Mr Bus Driver did. The passengers applauded and whistled and I basked in their impromptu gestures of appreciation.

Lucky Lady glared at me and dinged the 'stop' dinger. "That was MY stop", she hissed. "Now I'll have to get off at the next one and walk in the rain."

Oh. You're welcome.

7 comments:

davey said...

You have quite obviously missed your calling as Batman.

Baino said...

What, no karate chops and 'weeee -haaaa!' I think it's true we become more assertive as we get older.
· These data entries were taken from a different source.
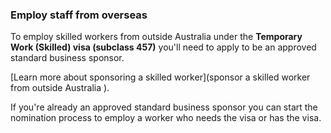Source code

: ### Employ staff from overseas

To employ skilled workers from outside Australia under the **Temporary Work (Skilled) visa (subclass 457)** you'll need to apply to be an approved standard business sponsor. 

[Learn more about sponsoring a skilled worker](sponsor a skilled worker from outside Australia ).

If you're already an approved standard business sponsor you can start the nomination process to employ a worker who needs the visa or has the visa.

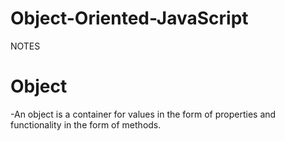 # Object-Oriented-JavaScript
NOTES

# Object
 -An object is a container for values in the form of properties and functionality in the form of methods.
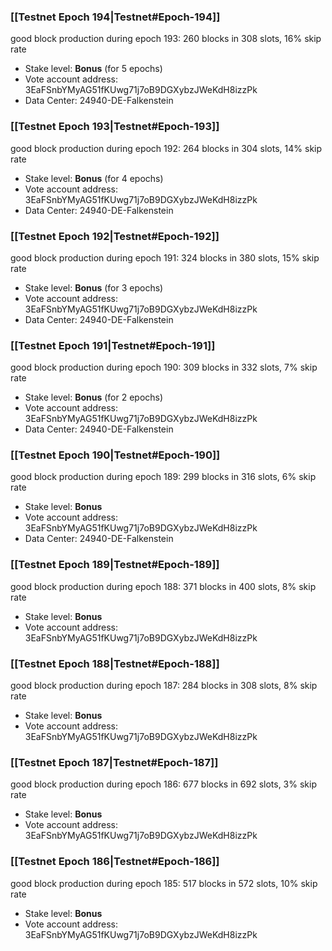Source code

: ### [[Testnet Epoch 194|Testnet#Epoch-194]]
good block production during epoch 193: 260 blocks in 308 slots, 16% skip rate
* Stake level: **Bonus** (for 5 epochs)
* Vote account address: 3EaFSnbYMyAG51fKUwg71j7oB9DGXybzJWeKdH8izzPk
* Data Center: 24940-DE-Falkenstein
### [[Testnet Epoch 193|Testnet#Epoch-193]]
good block production during epoch 192: 264 blocks in 304 slots, 14% skip rate
* Stake level: **Bonus** (for 4 epochs)
* Vote account address: 3EaFSnbYMyAG51fKUwg71j7oB9DGXybzJWeKdH8izzPk
* Data Center: 24940-DE-Falkenstein
### [[Testnet Epoch 192|Testnet#Epoch-192]]
good block production during epoch 191: 324 blocks in 380 slots, 15% skip rate
* Stake level: **Bonus** (for 3 epochs)
* Vote account address: 3EaFSnbYMyAG51fKUwg71j7oB9DGXybzJWeKdH8izzPk
* Data Center: 24940-DE-Falkenstein
### [[Testnet Epoch 191|Testnet#Epoch-191]]
good block production during epoch 190: 309 blocks in 332 slots, 7% skip rate
* Stake level: **Bonus** (for 2 epochs)
* Vote account address: 3EaFSnbYMyAG51fKUwg71j7oB9DGXybzJWeKdH8izzPk
* Data Center: 24940-DE-Falkenstein
### [[Testnet Epoch 190|Testnet#Epoch-190]]
good block production during epoch 189: 299 blocks in 316 slots, 6% skip rate
* Stake level: **Bonus**
* Vote account address: 3EaFSnbYMyAG51fKUwg71j7oB9DGXybzJWeKdH8izzPk
* Data Center: 24940-DE-Falkenstein
### [[Testnet Epoch 189|Testnet#Epoch-189]]
good block production during epoch 188: 371 blocks in 400 slots, 8% skip rate
* Stake level: **Bonus**
* Vote account address: 3EaFSnbYMyAG51fKUwg71j7oB9DGXybzJWeKdH8izzPk
### [[Testnet Epoch 188|Testnet#Epoch-188]]
good block production during epoch 187: 284 blocks in 308 slots, 8% skip rate
* Stake level: **Bonus**
* Vote account address: 3EaFSnbYMyAG51fKUwg71j7oB9DGXybzJWeKdH8izzPk
### [[Testnet Epoch 187|Testnet#Epoch-187]]
good block production during epoch 186: 677 blocks in 692 slots, 3% skip rate
* Stake level: **Bonus**
* Vote account address: 3EaFSnbYMyAG51fKUwg71j7oB9DGXybzJWeKdH8izzPk
### [[Testnet Epoch 186|Testnet#Epoch-186]]
good block production during epoch 185: 517 blocks in 572 slots, 10% skip rate
* Stake level: **Bonus**
* Vote account address: 3EaFSnbYMyAG51fKUwg71j7oB9DGXybzJWeKdH8izzPk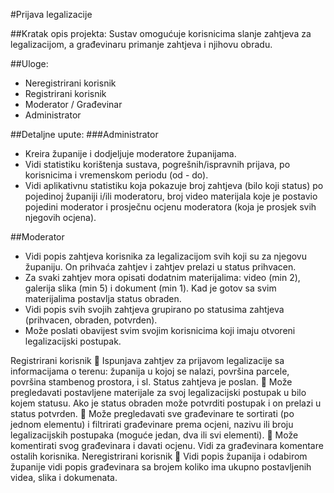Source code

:#Prijava legalizacije

##Kratak opis projekta:
Sustav omogućuje korisnicima slanje zahtjeva za legalizacijom, a građevinaru primanje zahtjeva i
njihovu obradu.

##Uloge:
* Neregistrirani korisnik
* Registrirani korisnik
* Moderator / Građevinar
* Administrator

##Detaljne upute:
###Administrator
* Kreira županije i dodjeljuje moderatore županijama.
* Vidi statistiku korištenja sustava, pogrešnih/ispravnih prijava, po korisnicima i vremenskom periodu (od - do).
* Vidi aplikativnu statistiku koja pokazuje broj zahtjeva (bilo koji status) po pojedinoj županiji i/ili moderatoru, broj video materijala koje je postavio pojedini moderator i prosječnu ocjenu moderatora (koja je prosjek svih njegovih ocjena).

##Moderator
* Vidi popis zahtjeva korisnika za legalizacijom svih koji su za njegovu županiju. On prihvaća zahtjev i zahtjev prelazi u status prihvacen.
* Za svaki zahtjev mora opisati dodatnim materijalima: video (min 2), galerija slika (min 5) i dokument (min 1). Kad je gotov sa svim materijalima postavlja status obraden.
* Vidi popis svih svojih zahtjeva grupirano po statusima zahtjeva (prihvacen, obraden, potvrden).
* Može poslati obavijest svim svojim korisnicima koji imaju otvoreni legalizacijski postupak.

Registrirani korisnik
  Ispunjava zahtjev za prijavom legalizacije sa informacijama o terenu: županija u kojoj se nalazi,
površina parcele, površina stambenog prostora, i sl. Status zahtjeva je poslan.
  Može pregledavati postavljene materijale za svoj legalizacijski postupak u bilo kojem statusu.
Ako je status obraden može potvrditi postupak i on prelazi u status potvrden.
  Može pregledavati sve građevinare te sortirati (po jednom elementu) i filtrirati građevinare
prema ocjeni, nazivu ili broju legalizacijskih postupaka (moguće jedan, dva ili svi elementi).
  Može komentirati svog građevinara i davati ocjenu. Vidi za građevinara komentare ostalih
korisnika.
Neregistrirani korisnik
  Vidi popis županija i odabirom županije vidi popis građevinara sa brojem koliko ima ukupno
postavljenih videa, slika i dokumenata.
I once told a school kid to give his bus seat to a woman who looked like she was going to drop twins if we went over a speed hump and I have given the odd 'whoa there' to an over zealous mother beating the bejeezus out of her five year old in Coles . . . brave move tossing a drunk of the bus tho, kudos to you.

Naomi said...

amen to the less tolerant, more outspoken oldies I say! Working in a school I wonder just how some kids are raised - that is until they meet "dragon lady"!!!!

Anonymous said...

Balrogs and Warg-riding Orcs should always be put firmly but politely in their place: a fearsome, blood-curdling curse and a powerful thrust of one's broadsword deep into their flesh always does the trick for me.

Kristine said...

Excellently done. A little bit Kung Foo, a little bit James Bond. Pity about that lady though! She had some nerve coming back at you with that.

Kath Lockett said...

Not sure if it's Batman, Davey or some kind of Kung-fu Mama, although as Naomi will attest, I'm still firmly in yellow belt territory at the moment!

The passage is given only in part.